New Motor Cover Framework Finally Comes

When I worked with composite insurance companies (i.e. doing both life insurance and general insurance) some years ago, I involved in analyzing claim experience for each product line and calculating IBNR (Incurred but not reported) reserves. Every time I looked at the terrible loss ratio of “Motor (ACT)” and “Motor (Others)” classes, I would pray for the detariff of motor insurance premium rates coming as soon as possible.

I’m glad to hear Bank Negara Malaysia’s (BNM) announcement via its press release on 6 January 2012, revealing the New Motor Cover Framework. According to the press release, the gradual revision in the Motor Tariff premium rates will be implemented effective from 16 January 2012, over a period of four years (2012 to 2015). The Framework will pave the way for detariffing of the motor insurance premiums in 2016, in which premium rates will be further differentiated in accordance to the risk profile of individual vehicles and fairer to vehicle owners as those with good claims experience would enjoy much better premium rates than those with higher risk profile.
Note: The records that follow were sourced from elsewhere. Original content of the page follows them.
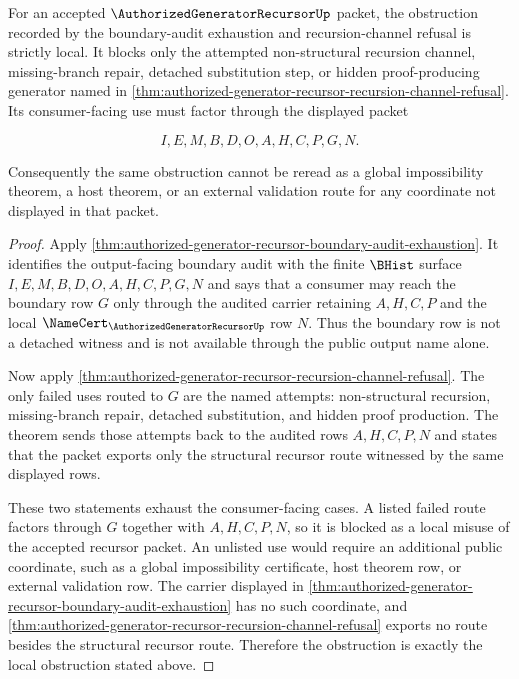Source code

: \begin{corollary}
\label{cor:authorized-generator-recursor-boundary-audit-strict-obstruction}
For an accepted $\AuthorizedGeneratorRecursorUp$ packet, the obstruction recorded by the boundary-audit exhaustion and recursion-channel refusal is strictly local. It blocks only the attempted non-structural recursion channel, missing-branch repair, detached substitution step, or hidden proof-producing generator named in \autoref{thm:authorized-generator-recursor-recursion-channel-refusal}. Its consumer-facing use must factor through the displayed packet

$$
I,E,M,B,D,O,A,H,C,P,G,N.
$$

Consequently the same obstruction cannot be reread as a global impossibility theorem, a host theorem, or an external validation route for any coordinate not displayed in that packet.
\end{corollary}
\begin{proof}
Apply \autoref{thm:authorized-generator-recursor-boundary-audit-exhaustion}. It identifies the output-facing boundary audit with the finite $\BHist$ surface $I,E,M,B,D,O,A,H,C,P,G,N$ and says that a consumer may reach the boundary row $G$ only through the audited carrier retaining $A,H,C,P$ and the local $\NameCert_{\AuthorizedGeneratorRecursorUp}$ row $N$. Thus the boundary row is not a detached witness and is not available through the public output name alone.

Now apply \autoref{thm:authorized-generator-recursor-recursion-channel-refusal}. The only failed uses routed to $G$ are the named attempts: non-structural recursion, missing-branch repair, detached substitution, and hidden proof production. The theorem sends those attempts back to the audited rows $A,H,C,P,N$ and states that the packet exports only the structural recursor route witnessed by the same displayed rows.

These two statements exhaust the consumer-facing cases. A listed failed route factors through $G$ together with $A,H,C,P,N$, so it is blocked as a local misuse of the accepted recursor packet. An unlisted use would require an additional public coordinate, such as a global impossibility certificate, host theorem row, or external validation row. The carrier displayed in \autoref{thm:authorized-generator-recursor-boundary-audit-exhaustion} has no such coordinate, and \autoref{thm:authorized-generator-recursor-recursion-channel-refusal} exports no route besides the structural recursor route. Therefore the obstruction is exactly the local obstruction stated above.
\end{proof}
Although the detariffing is not implemented immediately, I believe the gradual annual revision will gradually improve the room for general insurance companies to continue to breathe – the existing tariffs has been in place for more than 30 years (such as long time!), which are definitely not reflecting the current experience. Implementing gradual annual revision is a good strategy, which will help to reduce the objections from public and prepare the public for the “true” premium rates of motor insurance. For example, the premium adjustment for a private car of 1,400 cc, will be between RM6.00 - RM34.00 per year, which may looks less burdensome to the public. As motor insurance significantly affects the mass (the level of car ownership in Malaysia is very high – “thanks” to the inefficient public transport), any drastic increase in premium rates will definitely translate to the reputation risk and PR challenge to the insurance companies. Just like health insurance, the insurance companies are easily described as the “bad guy” that “bullies” the “helpless” public.

On the other hand, the detariffing of motor insurance will definitely create additional job opportunities for general insurance actuaries. I can see more and more actuaries with general insurance qualification emerging. Actually this phenomenon also benefits the general insurance industry, by having more general insurance actuaries, the general insurance companies will be able to improve the soundness of product design and management.

Look forward to the first implementation of revised Motor Tariff premium rates on 16 January 2012.